Cost and shortage of technicians to man dialysis units is denying treatment to many
FOR people whose kidneys have failed, dialysis would seem like a ray of hope. However, only 22.5 per cent of the patients requiring dialysis receive the treatment, due to the cost, and more importantly, shortage of trained manpower in dialysis units.
Although there are many dialysis centres run by hospitals and charitable institutions, the City is facing a crunch of trained technicians and nurses. On World Kidney Day, Deccan Herald takes a look at the problem.

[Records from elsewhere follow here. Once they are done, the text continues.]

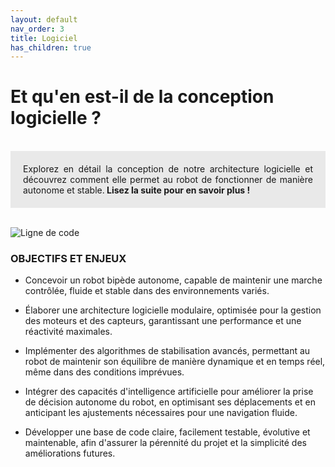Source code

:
 ```yaml
---
layout: default
nav_order: 3
title: Logiciel
has_children: true
---
```


# **Et qu'en est-il de la conception logicielle ?**

<br>
<div style="background-color:rgba(225, 225, 225, 0.7); padding: 20px;text-align: justify;">
Explorez en détail la conception de notre architecture logicielle et découvrez comment elle permet au robot de fonctionner de manière autonome et stable.<strong> Lisez la suite pour en savoir plus !</strong>
</div>

<br><img src="{{ site.baseurl }}/assets/img/ligne.code.jpg" alt="Ligne de code">

### OBJECTIFS ET ENJEUX

- Concevoir un robot bipède autonome, capable de maintenir une marche contrôlée, fluide et stable dans des environnements variés.
  
- Élaborer une architecture logicielle modulaire, optimisée pour la gestion des moteurs et des capteurs, garantissant une performance et une réactivité maximales.

- Implémenter des algorithmes de stabilisation avancés, permettant au robot de maintenir son équilibre de manière dynamique et en temps réel, même dans des conditions imprévues.

- Intégrer des capacités d'intelligence artificielle pour améliorer la prise de décision autonome du robot, en optimisant ses déplacements et en anticipant les ajustements nécessaires pour une navigation fluide.

- Développer une base de code claire, facilement testable, évolutive et maintenable, afin d'assurer la pérennité du projet et la simplicité des améliorations futures.

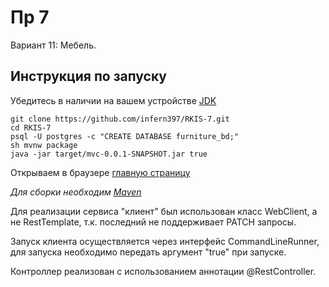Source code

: # Пр 7

Вариант 11: Мебель.

## Инструкция по запуску

Убедитесь в наличии на вашем устройстве [JDK](https://www.oracle.com/java/technologies/downloads/#jdk17-windows)

```
git clone https://github.com/infern397/RKIS-7.git
cd RKIS-7
psql -U postgres -c "CREATE DATABASE furniture_bd;"
sh mvnw package
java -jar target/mvc-0.0.1-SNAPSHOT.jar true
```
Открываем в браузере [главную страницу](http://127.0.0.1:8080)

_Для сборки необходим [Maven](https://maven.apache.org/download.cgi)_

Для реализации сервиса "клиент" был использован класс WebClient, а не RestTemplate, 
т.к. последний не поддерживает PATCH запросы.

Запуск клиента осуществляется через интерфейс CommandLineRunner, для запуска необходимо 
передать аргумент "true" при запуске.

Контроллер реализован с использованием аннотации @RestController.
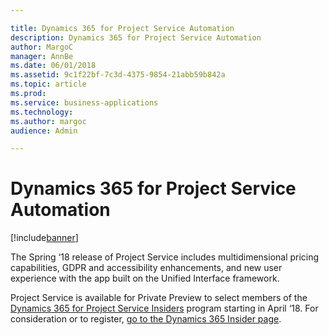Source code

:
```yaml
---

title: Dynamics 365 for Project Service Automation
description: Dynamics 365 for Project Service Automation
author: MargoC
manager: AnnBe
ms.date: 06/01/2018
ms.assetid: 9c1f22bf-7c3d-4375-9854-21abb59b842a
ms.topic: article
ms.prod: 
ms.service: business-applications
ms.technology: 
ms.author: margoc
audience: Admin

---
```

#  Dynamics 365 for Project Service Automation 




[!include[banner](../../includes/banner.md)]

The Spring ‘18 release of Project Service includes multidimensional pricing
capabilities, GDPR and accessibility enhancements, and new user experience with
the app built on the Unified Interface framework.

Project Service is available for Private Preview to select members of the
[Dynamics 365 for Project Service
Insiders](https://experience.dynamics.com/insider/campaign/?id=9472cdc9-6fc9-e711-8131-e0071b6ad011)
program starting in April ‘18. For consideration or to register, [go to the
Dynamics 365 Insider page](https://experience.dynamics.com/insider/).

According to international guidelines, the technician-patient ratio at any dialysis centre should be 1:3. The reality is far graver. Narayana Hrudayalaya, which has 28 dialysis machines in its hospital and eight more in Chinmaya Mission Hospital, requires 10 technicians and an equal or more nurses.
“There is an absolute shortage of trained manpower for dialysis. Even if we want to start five dialysis units in the City today, we cannot do so as we won’t get people,” said Dr Lloyd Vincent, Director of Dialysis Services and senior nephrologist, at the hospital.
At the Institute of Nephro Urology, the government-owned hospital at Victoria Hospital campus, there are six technicians for 22 dialysis machines. They are assisted by 20 students undergoing a two-year diploma dialysis technician’s course. But on most days, two technicians would be on leave to finish off the government holidays, which they have to complete within a month. Also, compared to the day shift, night shift has less staff, says a source at the hospital.
Institute director Dr G K Venkatesh, however, said the burden on the institute had come down, with the 16 district hospitals having opened dialysis units, including K C General Hospital and Jayanagar General Hospital.
“Our focus is more on treating emergency, transplant or complicated patients rather than maintenance dialysis, since the district hospitals can take care of that,” he said.
More training courses
Such is the need that the hospital is now recruiting people from neighbouring states. “Nephrology in Karnataka started late, compared to, say Tamil Nadu. So, there are few dialysis technician training courses available in the State,” he explained. To address the problem, Narayana Hrudayalaya recently started RGUHS-recognised three-year BSc dialysis training course with an intake of 20 students.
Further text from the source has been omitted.